ですが畳製品でも、撥水機能や抗菌機能を持たせるために表面をコーティングしたものは調湿機能は期待できません。
調湿効果を求める場合は、やや割高になりますが、い草を使用したものを選びましょう。
壁・天井の仕上げで調湿する方法
仕上げとは、壁の表面にくる部材のことで、壁紙や腰壁、塗装などを指します。
調湿効果のある仕上げ材としては、珪藻土や漆喰の塗装が有名です。腰壁に無垢の木材を使うことも有効です。
調湿力は厚みに左右されるため、調湿力が同じ場合、厚塗りした方が調湿力は高くなります。
最近では、高い調湿力のあるタイルなどを壁に貼って仕上げる製品もあります。
壁・天井の下地で調湿する方法
壁や天井の下地とは、壁紙や塗装を平滑に保ち、壁として強度を出す目的で使用されるボード材を指します。主に石膏ボードや木製の合板などが用いられます。
下地材は、強度の関係から9mmまたは12.5mmと比較的厚い製品が使用されます。
下地材に水分を吸放湿できる素材を使うことで、厚みの分だけ、仕上げ材だけの構成よりも高い調湿性能が期待できます。珪藻土などの仕上げと合わせるとより効果的です。
断熱材で調湿する方法
セルロースファイバーやウッドファイバーとった自然素材を利用する断熱材は、調湿機能があることが知られています。
断熱材として使用する場合、約100mm前後の厚みとすることもあり、より水分を吸収するための体積が増大することで調質機能も大きくなります。
下地材を利用する方法と同様に、上に貼る仕上げ材や下地材も通気性能が必要です。
一般的な石膏ボードには、調湿機能はありませんが、通気性能がありますので利用できます。
調湿建材使用時の注意点
構造やその他の建材も合わせて考える!
前記でも説明していますが、下地材や断熱材を用いて調湿する場合には、壁や天井の構成を考える必要があります。
具体例を一つご紹介します。
一般的な壁紙として使用されているビニルクロスという建材があります。汚れにくくお手入れしやすいことや、色や柄に様々なバリエーションがあること、何より非常に安価であることから最も多く使用されている壁仕上げ材です。
ですが、このビニルクロスは通気性や透湿性、吸放湿性がほとんどありません。
ビニルクロス単体で吸放湿することはないだけでなく、下地材や断熱材に調湿性がある建材を使用しても、ビニルクロスが阻害するため、室内への調湿性能を発揮しなくなります。
最近は、ビニルクロスでも調湿性能や透湿性能を付与した製品も出てきています。
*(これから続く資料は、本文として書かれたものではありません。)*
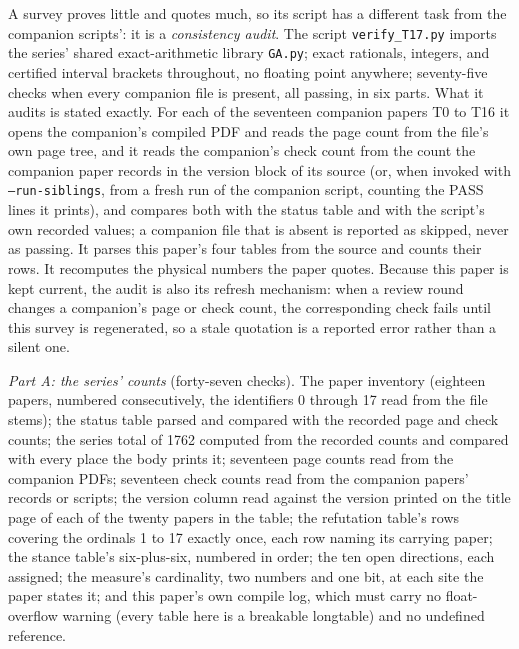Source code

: \documentclass[11pt]{article}
\theoremstyle{definition}
\theoremstyle{plain}
\begin{document}
\label{c:note.programme.setting-machine-verification}
A survey proves little and quotes much, so its script has a different task from the companion scripts': it is a \emph{consistency audit}. The script \texttt{verify\_T17.py} \cite{ButlerVerifyT17} imports the series' shared exact-arithmetic library \texttt{GA.py}; exact rationals, integers, and certified interval brackets throughout, no floating point anywhere; seventy-five checks when every companion file is present, all passing, in six parts. What it audits is stated exactly. For each of the seventeen companion papers T0 to T16 it opens the companion's compiled PDF and reads the page count from the file's own page tree, and it reads the companion's check count from the count the companion paper records in the version block of its source (or, when invoked with \texttt{--run-siblings}, from a fresh run of the companion script, counting the PASS lines it prints), and compares both with the status table and with the script's own recorded values; a companion file that is absent is reported as skipped, never as passing. It parses this paper's four tables from the source and counts their rows. It recomputes the physical numbers the paper quotes. Because this paper is kept current, the audit is also its refresh mechanism: when a review round changes a companion's page or check count, the corresponding check fails until this survey is regenerated, so a stale quotation is a reported error rather than a silent one.

\emph{Part A: the series' counts} (forty-seven checks). The paper inventory (eighteen papers, numbered consecutively, the identifiers 0 through 17 read from the file stems); the status table parsed and compared with the recorded page and check counts; the series total of 1762 computed from the recorded counts and compared with every place the body prints it; seventeen page counts read from the companion PDFs; seventeen check counts read from the companion papers' records or scripts; the version column read against the version printed on the title page of each of the twenty papers in the table; the refutation table's rows covering the ordinals 1 to 17 exactly once, each row naming its carrying paper; the stance table's six-plus-six, numbered in order; the ten open directions, each assigned; the measure's cardinality, two numbers and one bit, at each site the paper states it; and this paper's own compile log, which must carry no float-overflow warning (every table here is a breakable longtable) and no undefined reference.
\end{document}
製品をしっかりと選び、壁や天井の構造に合った建材を選択することが重要です。
調湿機能には限界があることを認識する!
調湿建材も万能ではありません。
壁の一部だけを調質建材にしても、水分を吸放出できる量は限られます。
また、お部屋が大きくなると、お部屋全体を調湿するための能力もお部屋の大きさに応じて必要になります。
さらに、夏場は調湿力を超えた量の水分を吸収してしまうと、それ以上吸湿できなくなります。
逆に冬場は、屋外が乾燥していれば、調湿建材が持っている量以上の水分は放出出来ません。調湿建材には限界があるのです。
まとめ
使いやすい間取りやお部屋の日当たり、高性能な設備やインテリアなどだけでなく、住宅の調湿性能についても考えると、住宅がより居心地良くなるかもしれません。
新築やリフォームで調湿建材を取り入れたからといって、体感できるほどの効果が得られない場合もあります。
ですが、調湿を考えて作った家は、「風邪をひきにくくなった」や「結露しにくくなった」など、気づきにくいけれど良い効果を実感するという話は伺います。
調湿建材だけに頼らず、加湿器やエアコンの除湿機能、植物などのインテリアも合わせて考え、快適な湿度環境にする工夫をしてはいかがでしょうか。